Партия, дай порулить - стр. 12
Да, мама… Мама, конечно, оказалась права. Она наивная дура. Влюбилась, как кошка. Ничего про него не узнавала, ни о чем не спрашивала. Просто любила. А он взял и исчез. И ничего. Ни слова, ни эсэмэски. Ни-че-го.
Но Кира справилась. Наказала себя и справилась. Наказала за глупость, за любовь, за споры с мамой: «Ты же интеллигентная женщина! Мама, ты ведь Руставели читала, Айтматова, Новои! Откуда в тебе шовинизм?!».
Кира перестала краситься. Своей яркой, нарядной одеждой набила несколько пакетов и отнесла к мусорнику. Все, наказана. Тушь, помада, румяна, кремы… все вон. Наказана. Посиделки с подружками за мартини, дискотеки, тусовки – все в прошлом. Наказана.
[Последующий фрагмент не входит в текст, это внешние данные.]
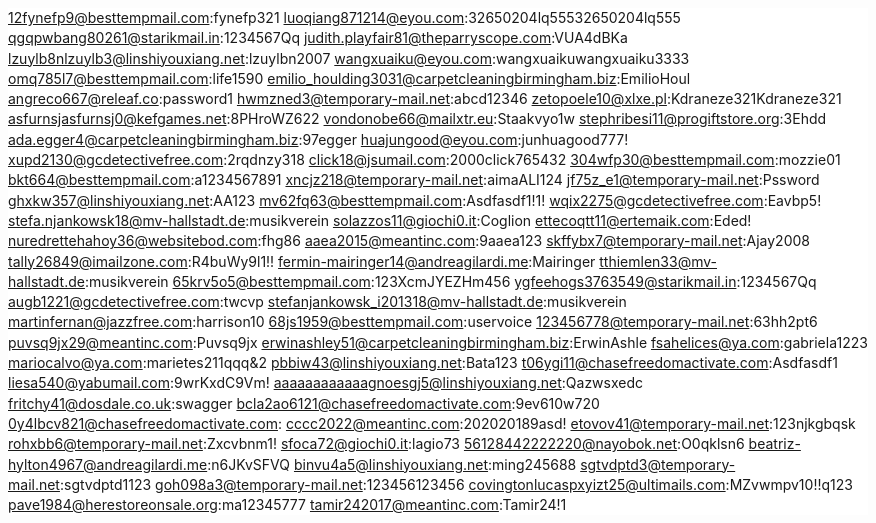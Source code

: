 12fynefp9@besttempmail.com:fynefp321
luoqiang871214@eyou.com:32650204lq55532650204lq555
qgqpwbang80261@starikmail.in:1234567Qq
judith.playfair81@theparryscope.com:VUA4dBKa
lzuylb8nlzuylb3@linshiyouxiang.net:lzuylbn2007
wangxuaiku@eyou.com:wangxuaikuwangxuaiku3333
omq785l7@besttempmail.com:life1590
emilio_houlding3031@carpetcleaningbirmingham.biz:EmilioHoul
angreco667@releaf.co:password1
hwmzned3@temporary-mail.net:abcd12346
zetopoele10@xlxe.pl:Kdraneze321Kdraneze321
asfurnsjasfurnsj0@kefgames.net:8PHroWZ622
vondonobe66@mailxtr.eu:Staakvyo1w
stephribesi11@progiftstore.org:3Ehdd
ada.egger4@carpetcleaningbirmingham.biz:97egger
huajungood@eyou.com:junhuagood777!
xupd2130@gcdetectivefree.com:2rqdnzy318
click18@jsumail.com:2000click765432
304wfp30@besttempmail.com:mozzie01
bkt664@besttempmail.com:a1234567891
xncjz218@temporary-mail.net:aimaALI124
jf75z_e1@temporary-mail.net:Pssword
ghxkw357@linshiyouxiang.net:AA123
mv62fq63@besttempmail.com:Asdfasdf1!1!
wqix2275@gcdetectivefree.com:Eavbp5!
stefa.njankowsk18@mv-hallstadt.de:musikverein
solazzos11@giochi0.it:Coglion
ettecoqtt11@ertemaik.com:Eded!
nuredrettehahoy36@websitebod.com:fhg86
aaea2015@meantinc.com:9aaea123
skffybx7@temporary-mail.net:Ajay2008
tally26849@imailzone.com:R4buWy9l1!!
fermin-mairinger14@andreagilardi.me:Mairinger
tthiemlen33@mv-hallstadt.de:musikverein
65krv5o5@besttempmail.com:123XcmJYEZHm456
ygfeehogs3763549@starikmail.in:1234567Qq
augb1221@gcdetectivefree.com:twcvp
stefanjankowsk_i201318@mv-hallstadt.de:musikverein
martinfernan@jazzfree.com:harrison10
68js1959@besttempmail.com:uservoice
123456778@temporary-mail.net:63hh2pt6
puvsq9jx29@meantinc.com:Puvsq9jx
erwinashley51@carpetcleaningbirmingham.biz:ErwinAshle
fsahelices@ya.com:gabriela1223
mariocalvo@ya.com:marietes211qqq&2
pbbiw43@linshiyouxiang.net:Bata123
t06ygi11@chasefreedomactivate.com:Asdfasdf1
liesa540@yabumail.com:9wrKxdC9Vm!
aaaaaaaaaaaagnoesgj5@linshiyouxiang.net:Qazwsxedc
fritchy41@dosdale.co.uk:swagger
bcla2ao6121@chasefreedomactivate.com:9ev610w720
0y4lbcv821@chasefreedomactivate.com:
cccc2022@meantinc.com:202020189asd!
etovov41@temporary-mail.net:123njkgbqsk
rohxbb6@temporary-mail.net:Zxcvbnm1!
sfoca72@giochi0.it:lagio73
56128442222220@nayobok.net:O0qklsn6
beatriz-hylton4967@andreagilardi.me:n6JKvSFVQ
binvu4a5@linshiyouxiang.net:ming245688
sgtvdptd3@temporary-mail.net:sgtvdptd1123
goh098a3@temporary-mail.net:123456123456
covingtonlucaspxyizt25@ultimails.com:MZvwmpv10!!q123
pave1984@herestoreonsale.org:ma12345777
tamir242017@meantinc.com:Tamir24!1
Мама сказала пойти в партию: «Чтобы карьеру делать и с людьми достойными общаться». Пошла. Мама плохого не посоветует. И тут – Макар Евграфович. Подарок небес.
Самохин открыл дверь сразу, едва Кира прикоснулась к звонку. Наверное, ждал ее прихода.
– Что-то ты, девочка моя, сегодня припозднилась, – забурчал старик. – С самого утра тебя жду.
Кира засмеялась. Ей нравилось, когда он ворчал. Он беспокоился о ней, ждал. Все это создавало иллюзию семьи, которой, фактически, у Киры никогда не было. Что мама, что бабушка, обе были холодны с ней, словно чужие. В детстве Кира фантазировала, что ее в роддоме подменили, и настоящие мама с папой, бабушка с дедушкой ищут ее. А как найдут, обнимут, расцелуют, заплачут от счастья и заберут в дом, где будет любовь. Когда стала старше, поняла, что ничего такого не будет, и эти две чужие женщины – бабушка и мама – и есть ее семья.
Став еще старше, Кира стала их даже жалеть. Ни подруг у них, ни близких людей. У мамы, так и вовсе, мужа никогда не было. Ну да бог с ними. Теперь у нее есть ворчун Макар Евграфович.
– Ну-ну, не брюзжите, я вот она, приехала, – Кира весело болтала и выкладывала на стол купленные продукты. – У нас с вами сегодня праздник. Я рыбку красную купила.
– Это что за повод такой, Кирочка? Вроде не Новый год и не Рождество. Да и до моего дня рождения еще месяц.
Кира быстро накрыла на стол, достала из комода графинчик с водкой.
– Ого, – удивился Самохин. – Ну, в таком случае, изволь меня подождать.
И он вышел из кухни.
А когда вернулся, Кира восторженно ахнула. Он был одет в парадный мундир. Медали, прикрепленные к кителю, гордо блестели и придавали посиделке особую торжественность.
– Ну милая барышня, раз банкет, значит банкет! – он попытался лихо козырнуть, но получилось плохо.
У Киры от жалости защемило сердце. Она тряхнула головой и ринулась разливать по стопкам водку, но Макар Евграфович гневно ее остановил:
– Это что такое? За столом что, мужчины нету? – и чуть трясущимися руками налил спиртное в рюмки.
– Тогда с меня тост, – Кира очень волновалась. У старика больное сердце и неизвестно, как он воспримет новость. – Дорогой Макар Евграфович. Я хочу выпить за то, что вы действительно не одиноки.
– Конечно, не одинок. У меня есть ты, Кирочка, – старик засмеялся дребезжащим смехом.
– Конечно, – растрогалась Кира. – Но скажите мне, пожалуйста, вам о чем-нибудь говорит название деревни Убибатьки? – спросила она, дождавшись, пока старик выпьет рюмку.
– Господи, конечно. Мы ее освобождали. Меня там ранило, я почти две недели в одной хате отлеживался. Мы подружились с ребятами из партизанского отряда, с Олесем, Устином, – у Самохина глаза подернулись влагой. – Как нас встречали, как любили! Мы же спасители, освободители. Они так настрадались. У них и фашисты были, и каратели, и власовцы. А потом еще завиноватили, что во время войны они оказались на временно оккупированной территории. Я помню, меня Олесь после войны нашел, жаловался, что в партию не берут из-за этого. А почему ты, дочка, про Убибатьки спросила?